Recommended Configuration
# Auto detect
* text=auto
# Python source
*.py text diff=python
*.pyx text diff=python
*.pxd text diff=python
*.pyi text diff=python
# Config / packaging
*.cfg text
*.ini text
*.toml text
*.yaml text
*.yml text
setup.py text diff=python
pyproject.toml text
# Jupyter notebooks
*.ipynb text -diff
# Lock files
poetry.lock text -diff
Pipfile.lock text -diff
requirements.txt text
# Data files (text-based)
*.csv text
*.tsv text
*.json text
*.jsonl text
*.xml text
# Data files (binary)
*.pkl binary
*.pickle binary
*.parquet binary
*.feather binary
*.hdf5 binary
*.h5 binary
*.npy binary
*.npz binary
*.arrow binary
# Trained models
*.pt binary
*.pth binary
*.onnx binary
*.pb binary
*.tflite binary
*.joblib binary
# Python compiled
*.pyc binary
*.pyd binary
*.so binary
*.egg binary
*.whl binary
# Images / plots
*.png binary
*.jpg binary
*.jpeg binary
*.svg text
# Shell scripts
*.sh text eol=lf
Jupyter Notebooks and -diff
Jupyter .ipynb files are JSON with embedded outputs (images encoded as base64, HTML tables, etc.).

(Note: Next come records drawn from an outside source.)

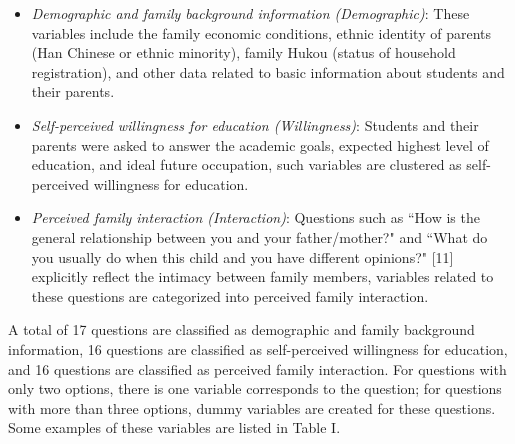 \documentclass[conference]{IEEEtran}
\begin{document}
\begin{itemize}
    \item \textit{Demographic and family background information (Demographic)}: These variables include the family economic conditions, ethnic identity of parents (Han Chinese or ethnic minority), family Hukou (status of household registration), and other data related to basic information about students and their parents.
    
    \item \textit{Self-perceived willingness for education (Willingness)}: Students and their parents were asked to answer the academic goals, expected highest level of education, and ideal future occupation, such variables are clustered as self-perceived willingness for education.
    
    \item \textit{Perceived family interaction (Interaction)}: Questions such as ``How is the general relationship between you and your father/mother?" and ``What do you usually do when this child and you have different opinions?" [11] explicitly reflect the intimacy between family members, variables related to these questions are categorized into perceived family interaction. 

\end{itemize}

A total of 17 questions are classified as demographic and family background information, 16 questions are classified as self-perceived willingness for education, and 16 questions are classified as perceived family interaction. For questions with only two options, there is one variable corresponds to the question; for questions with more than three options, dummy variables are created for these questions. Some examples of these variables are listed in Table I.
\end{document}

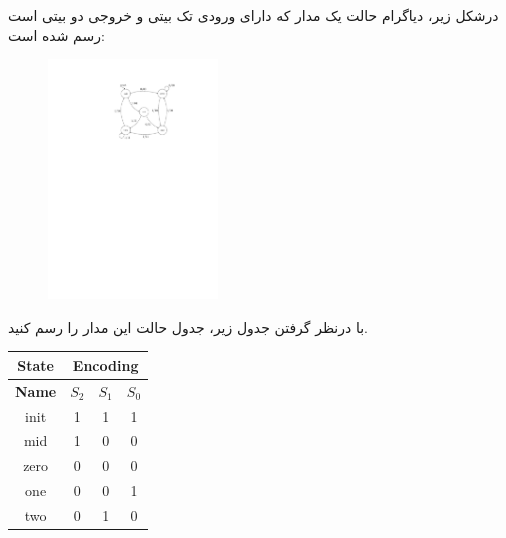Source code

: 

درشکل زیر، دیاگرام حالت یک مدار که دارای ورودی تک بیتی و خروجی دو بیتی است رسم شده است:

\begin{figure}[h]
	\centering
	\includegraphics[width=0.4\textwidth]{fig/Q_basic8_.pdf}
	\label{fig:Q_basic_8}
\end{figure}



با درنظر گرفتن جدول زیر، جدول حالت این مدار را رسم کنید.

\begin{latin}
	\begin{table}[h!]
		\centering
		\begin{tabular}{|c|c|c|c|}
			\hline
			\textbf{State} & \multicolumn{3}{|c|}{\textbf{Encoding}} \\ \hline
			\textbf{Name} & $S_2$ & $S_1$ & $S_0$ \\ \hline
			init          & 1     & 1     & 1     \\ \hline
			mid           & 1     & 0     & 0     \\ \hline
			zero          & 0     & 0     & 0     \\ \hline
			one           & 0     & 0     & 1     \\ \hline
			two           & 0     & 1     & 0     \\ \hline
		\end{tabular}
	\end{table}
\end{latin}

Standard diffs of notebooks are nearly unreadable. Using text -diff ensures line ending normalization while suppressing noisy diffs.
For better notebook diffs, consider tools like nbdime:
# In .gitconfig
[diff "jupyternotebook"]
command = git-nbdiffdriver diff
[merge "jupyternotebook"]
command = git-nbmergedriver merge %O %A %B %L %P
# In .gitattributes (with nbdime)
*.ipynb text diff=jupyternotebook merge=jupyternotebook
Model and Data Files
Trained models (.pt, .onnx, .pb) and data files (.parquet, .hdf5) are binary. For large models, consider Git LFS:
*.pt filter=lfs diff=lfs merge=lfs -text
*.h5 filter=lfs diff=lfs merge=lfs -text
Use Case
Machine learning and data science teams working with Python, Jupyter notebooks, and large datasets need these attributes to handle the variety of file formats in their workflows. Proper configuration prevents notebook merge conflicts and model file corruption.